[DATA PROVIDED Boundary: Start]
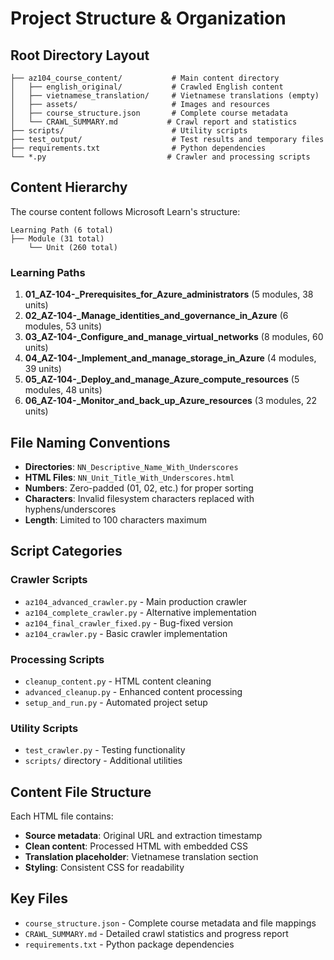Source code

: # Project Structure & Organization

## Root Directory Layout
```
├── az104_course_content/           # Main content directory
│   ├── english_original/           # Crawled English content
│   ├── vietnamese_translation/     # Vietnamese translations (empty)
│   ├── assets/                     # Images and resources
│   ├── course_structure.json       # Complete course metadata
│   └── CRAWL_SUMMARY.md           # Crawl report and statistics
├── scripts/                        # Utility scripts
├── test_output/                    # Test results and temporary files
├── requirements.txt                # Python dependencies
└── *.py                           # Crawler and processing scripts
```

## Content Hierarchy
The course content follows Microsoft Learn's structure:
```
Learning Path (6 total)
├── Module (31 total)
    └── Unit (260 total)
```

### Learning Paths
1. **01_AZ-104-_Prerequisites_for_Azure_administrators** (5 modules, 38 units)
2. **02_AZ-104-_Manage_identities_and_governance_in_Azure** (6 modules, 53 units)
3. **03_AZ-104-_Configure_and_manage_virtual_networks** (8 modules, 60 units)
4. **04_AZ-104-_Implement_and_manage_storage_in_Azure** (4 modules, 39 units)
5. **05_AZ-104-_Deploy_and_manage_Azure_compute_resources** (5 modules, 48 units)
6. **06_AZ-104-_Monitor_and_back_up_Azure_resources** (3 modules, 22 units)

## File Naming Conventions
- **Directories**: `NN_Descriptive_Name_With_Underscores`
- **HTML Files**: `NN_Unit_Title_With_Underscores.html`
- **Numbers**: Zero-padded (01, 02, etc.) for proper sorting
- **Characters**: Invalid filesystem characters replaced with hyphens/underscores
- **Length**: Limited to 100 characters maximum

## Script Categories

### Crawler Scripts
- `az104_advanced_crawler.py` - Main production crawler
- `az104_complete_crawler.py` - Alternative implementation
- `az104_final_crawler_fixed.py` - Bug-fixed version
- `az104_crawler.py` - Basic crawler implementation

### Processing Scripts
- `cleanup_content.py` - HTML content cleaning
- `advanced_cleanup.py` - Enhanced content processing
- `setup_and_run.py` - Automated project setup

### Utility Scripts
- `test_crawler.py` - Testing functionality
- `scripts/` directory - Additional utilities

## Content File Structure
Each HTML file contains:
- **Source metadata**: Original URL and extraction timestamp
- **Clean content**: Processed HTML with embedded CSS
- **Translation placeholder**: Vietnamese translation section
- **Styling**: Consistent CSS for readability

## Key Files
- `course_structure.json` - Complete course metadata and file mappings
- `CRAWL_SUMMARY.md` - Detailed crawl statistics and progress report
- `requirements.txt` - Python package dependencies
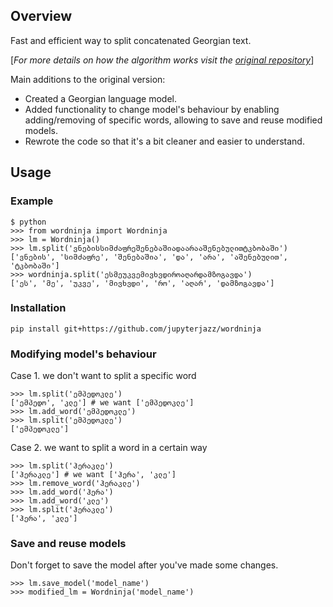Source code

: ## Overview

Fast and efficient way to split concatenated Georgian text. 

[*For more details on how the algorithm works visit the [original repository](https://github.com/keredson/wordninja)*]

Main additions to the original version:
* Created a Georgian language model.
* Added functionality to change model's behaviour by enabling adding/removing of specific words, allowing to save and reuse modified models.
* Rewrote the code so that it's a bit cleaner and easier to understand. 



## Usage
### Example
```
$ python
>>> from wordninja import Wordninja
>>> lm = Wordninja()
>>> lm.split('ვნებისსიმძაფრეშენებაშიადაარააშენებულითტკბობაში')
['ვნების', 'სიმძაფრე', 'შენებაშია', 'და', 'არა', 'აშენებულით', 'ტკბობაში']
>>> wordninja.split('ესმეუკვემივხვდიროაღარდამზოგავდა')
['ეს', 'მე', 'უკვე', 'მივხვდი', 'რო', 'აღარ', 'დამზოგავდა']
```

### Installation
```
pip install git+https://github.com/jupyterjazz/wordninja
```

### Modifying model's behaviour
Case 1. we don't want to split a specific word
```
>>> lm.split('ემპედოკლე')
['ემპედო', 'კლე'] # we want ['ემპედოკლე']
>>> lm.add_word('ემპედოკლე')
>>> lm.split('ემპედოკლე')
['ემპედოკლე']
```

Case 2. we want to split a word in a certain way
```
>>> lm.split('ჰერაკლე')
['ჰერაკლე'] # we want ['ჰერა', 'კლე']
>>> lm.remove_word('ჰერაკლე')
>>> lm.add_word('ჰერა')
>>> lm.add_word('კლე')
>>> lm.split('ჰერაკლე')
['ჰერა', 'კლე']
```

### Save and reuse models
Don't forget to save the model after you've made some changes.
```
>>> lm.save_model('model_name')
>>> modified_lm = Wordninja('model_name')
```

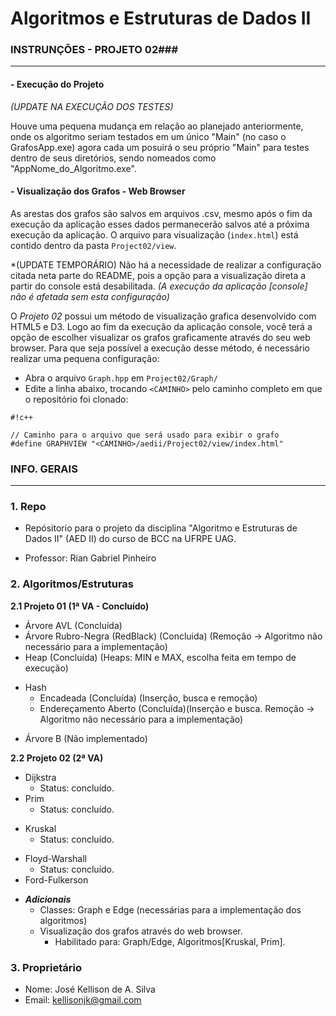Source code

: # Algoritmos e Estruturas de Dados II #

### INSTRUNÇÕES - PROJETO 02###
-----------------------

#### - Execução do Projeto ####

*(UPDATE NA EXECUÇÃO DOS TESTES)*

Houve uma pequena mudança em relação ao planejado anteriormente, onde os algoritmo seriam testados em um único "Main" (no caso o GrafosApp.exe)
agora cada um posuirá o seu próprio "Main" para testes dentro de seus diretórios, sendo nomeados como "AppNome_do_Algoritmo.exe".

#### - Visualização dos Grafos - Web Browser ####

As arestas dos grafos são salvos em arquivos .csv, mesmo após o fim da execução da aplicação esses dados permanecerão 
salvos até a próxima execução da aplicação. O arquivo para visualização (`index.html`) está contido dentro da pasta `Project02/view`.

*(UPDATE TEMPORÁRIO) Não há a necessidade de realizar a configuração citada neta parte do README, pois a opção para a visualização 
direta a partir do console está desabilitada.
*(A execução da aplicação [console] não é afetada sem esta configuração)*

O *Projeto 02* possui um método de visualização grafica desenvolvido com HTML5 e D3. Logo ao fim da execução da aplicação console, você terá a opção de escolher visualizar os 
grafos graficamente através do seu web browser. Para que seja possível a execução desse método, é necessário realizar uma pequena configuração:

* Abra o arquivo `Graph.hpp` em `Project02/Graph/` 
* Edite a linha abaixo, trocando `<CAMINHO>` pelo caminho completo em que o repositório foi clonado:

```
#!c++

// Caminho para o arquivo que será usado para exibir o grafo
#define GRAPHVIEW "<CAMINHO>/aedii/Project02/view/index.html"

```

### INFO. GERAIS ###
-----------------------

### 1. Repo ###

* Repósitorio para o projeto da disciplina "Algoritmo e Estruturas de Dados II" (AED II) do curso de BCC na UFRPE UAG.

* Professor: Rian Gabriel Pinheiro

### 2. Algoritmos/Estruturas

**2.1 Projeto 01 (1ª VA - Concluído)**

* Árvore AVL (Concluída)
* Árvore Rubro-Negra (RedBlack) (Concluida) (Remoção -> Algoritmo não necessário para a implementação)
* Heap (Concluída) (Heaps: MIN e MAX, escolha feita em tempo de execução)
+ Hash
    *  Encadeada (Concluída) (Inserção, busca e remoção)
    *  Endereçamento Aberto (Concluída)(Inserção e busca. Remoção -> Algoritmo não necessário para a implementação)
* Árvore B (Não implementado)

**2.2 Projeto 02 (2ª VA)**

* Dijkstra
	* Status: concluído.
* Prim
	* Status: concluído.
+ Kruskal 
	* Status: concluído.
* Floyd-Warshall
	* Status: concluído.
* Ford-Fulkerson
+ ***Adicionais***
    * Classes: Graph e Edge (necessárias para a implementação dos algoritmos)
    + Visualização dos grafos através do web browser.
         * Habilitado para: Graph/Edge, Algoritmos[Kruskal, Prim].

### 3. Proprietário ###

* Nome: José Kellison de A. Silva
* Email:  kellisonjk@gmail.com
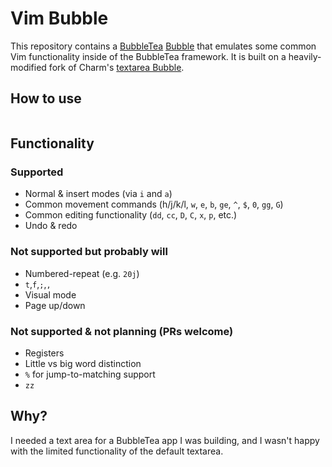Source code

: Vim Bubble
==========

This repository contains a [BubbleTea](https://github.com/charmbracelet/bubbletea) [Bubble](https://github.com/charmbracelet/bubbles) that emulates some common Vim functionality inside of the BubbleTea framework. It is built on a heavily-modified fork of Charm's [textarea Bubble](https://github.com/charmbracelet/bubbles#text-area).

How to use
----------
```go
```

Functionality
-------------
### Supported
- Normal & insert modes (via `i` and `a`)
- Common movement commands (h/j/k/l, `w`, `e`, `b`, `ge`, `^`, `$`, `0`, `gg`, `G`)
- Common editing functionality (`dd`, `cc`, `D`, `C`, `x`, `p`, etc.)
- Undo & redo

### Not supported but probably will
- Numbered-repeat (e.g. `20j`)
- `t`,`f`,`;`,`,`
- Visual mode
- Page up/down

### Not supported & not planning (PRs welcome)
- Registers
- Little vs big word distinction
- `%` for jump-to-matching support
- `zz`

Why?
----
I needed a text area for a BubbleTea app I was building, and I wasn't happy with the limited functionality of the default textarea. 
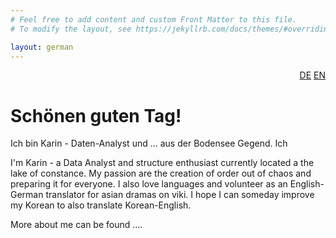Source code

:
 ```yaml
---
# Feel free to add content and custom Front Matter to this file.
# To modify the layout, see https://jekyllrb.com/docs/themes/#overriding-theme-englishs

layout: german
---
```

<div style="text-align: right"><a href="/index">DE</a> <a href="/en/home">EN</a></div>

# Schönen guten Tag!

Ich bin Karin - Daten-Analyst und ... aus der Bodensee Gegend.
Ich

I'm Karin - a Data Analyst and structure enthusiast currently located a the lake of constance.
My passion are the creation of order out of chaos and preparing it for everyone.
I also love languages and volunteer as an English-German translator for asian dramas on viki. I hope I can someday improve my Korean to also translate Korean-English.

More about me can be found ....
[DATA PROVIDED Boundary: End]
▶ **WHAT THE EXERCISE ASKS**: Search the data for "Utility". Copy every matching line.

▶ **TASK RESULT**:
├── scripts/                        # Utility scripts
### Utility Scripts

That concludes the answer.